Warren Buffett: Businesses and Birds

The Oracle of Omaha's advice on valuing businesses rather than stocks

November 26, 2019 | About:

One of Warren Buffett (Trades, Portfolio)'s quotes that always pops into my mind, especially when evaluating early-stage startups and loss-making tech companies, is his reiteration of Aesop's advice from 600 B.C: "A bird in the hand is worth two in the bush."

As the Oracle of Omaha went on to explain at the 2000 Berkshire Hathaway (NYSE:BRK.A) (NYSE:BRK.B) annual meeting:

"And then the question is, as an investment decision, you have to evaluate how many birds are in the bush. You may think there are two birds in the bush or three birds in the bush, and you have to decide when they're going to come out, and when you're going to acquire them."

This is particularly important when assessing if a company's promises are realistic or achievable. This is just as important now as it was in 2000.

The process of valuing a business is relatively simple. Investors need to try and work out how much cash the company can produce over the long term, and the appropriate discount rate to use to figure out what those cash flows are worth today.

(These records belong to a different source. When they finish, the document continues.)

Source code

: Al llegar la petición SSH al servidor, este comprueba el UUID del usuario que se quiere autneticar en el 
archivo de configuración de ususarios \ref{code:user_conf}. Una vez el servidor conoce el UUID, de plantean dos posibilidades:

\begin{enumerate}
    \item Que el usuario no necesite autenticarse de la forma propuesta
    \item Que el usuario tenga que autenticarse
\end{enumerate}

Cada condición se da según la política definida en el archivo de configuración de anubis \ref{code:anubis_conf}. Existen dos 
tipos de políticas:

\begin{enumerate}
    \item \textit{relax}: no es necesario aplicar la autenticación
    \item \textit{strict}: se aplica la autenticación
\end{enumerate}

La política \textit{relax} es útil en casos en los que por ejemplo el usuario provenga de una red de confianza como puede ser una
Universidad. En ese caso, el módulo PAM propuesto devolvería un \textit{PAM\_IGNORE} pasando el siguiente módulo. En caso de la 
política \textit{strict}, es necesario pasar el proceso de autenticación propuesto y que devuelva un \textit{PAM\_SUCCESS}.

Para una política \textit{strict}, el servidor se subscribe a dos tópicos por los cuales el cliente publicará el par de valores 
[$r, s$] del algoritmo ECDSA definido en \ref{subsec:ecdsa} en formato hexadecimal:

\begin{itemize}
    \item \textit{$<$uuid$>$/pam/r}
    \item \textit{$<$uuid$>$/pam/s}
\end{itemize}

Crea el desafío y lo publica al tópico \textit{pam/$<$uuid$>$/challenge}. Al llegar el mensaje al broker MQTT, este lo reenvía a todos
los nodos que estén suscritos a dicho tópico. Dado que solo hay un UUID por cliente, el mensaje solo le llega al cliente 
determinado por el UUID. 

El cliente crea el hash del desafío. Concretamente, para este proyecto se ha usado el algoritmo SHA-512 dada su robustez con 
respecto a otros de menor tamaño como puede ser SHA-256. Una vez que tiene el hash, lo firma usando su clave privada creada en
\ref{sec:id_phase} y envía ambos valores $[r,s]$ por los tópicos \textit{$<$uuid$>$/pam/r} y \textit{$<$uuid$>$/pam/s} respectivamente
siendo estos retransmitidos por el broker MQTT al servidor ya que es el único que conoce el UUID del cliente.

Or, as Buffett explained, "It's a value decision based on, you know, what it is worth, how many birds are in that bush, when you're going to get them and what interest rates are."

For the average investor, the trick is viewing a stock as a business rather than as a gambling chip in a casino.

Benjamin Graham advocated this way of thinking in his early works on value investing, which were published in the first half of the 20th century. Buffett, who was Graham's student, still uses the same approach.

As he went on to explain at the 2000 annual meeting:

"When we buy a stock, we always think in terms of buying the whole enterprise because it enables us to think as businessmen, rather than as stock speculators. So let's just take a company that has marvelous prospects, is paying you nothing now and you buy it at a valuation of $500 billion. Now, if you feel that 10% is the appropriate rate of return, that means that if it pays you nothing this year, but starts paying next year, it has to be able to pay you $55 billion in perpetuity each year. But if it's not going to pay until the third year, then it has to pay you $60.5 billion in perpetuity to justify the present price. Every year that you wait to take a bird out of the bush means that you have to take out more birds. It's that simple.

And I question, in my mind, whether — sometimes, whether people who pay $500 billion implicitly for a business by buying 10 shares of stock at some price, are really thinking of the mathematical — the mathematics — implicit in what they are doing."

As an individual investor, is very easy to lose sight of the fact that a stock is a piece of a business. It is easy to focus on the valuation or price of the stock rather than the whole company. Not only is this approach flawed, but it can also throw up a misleading valuation.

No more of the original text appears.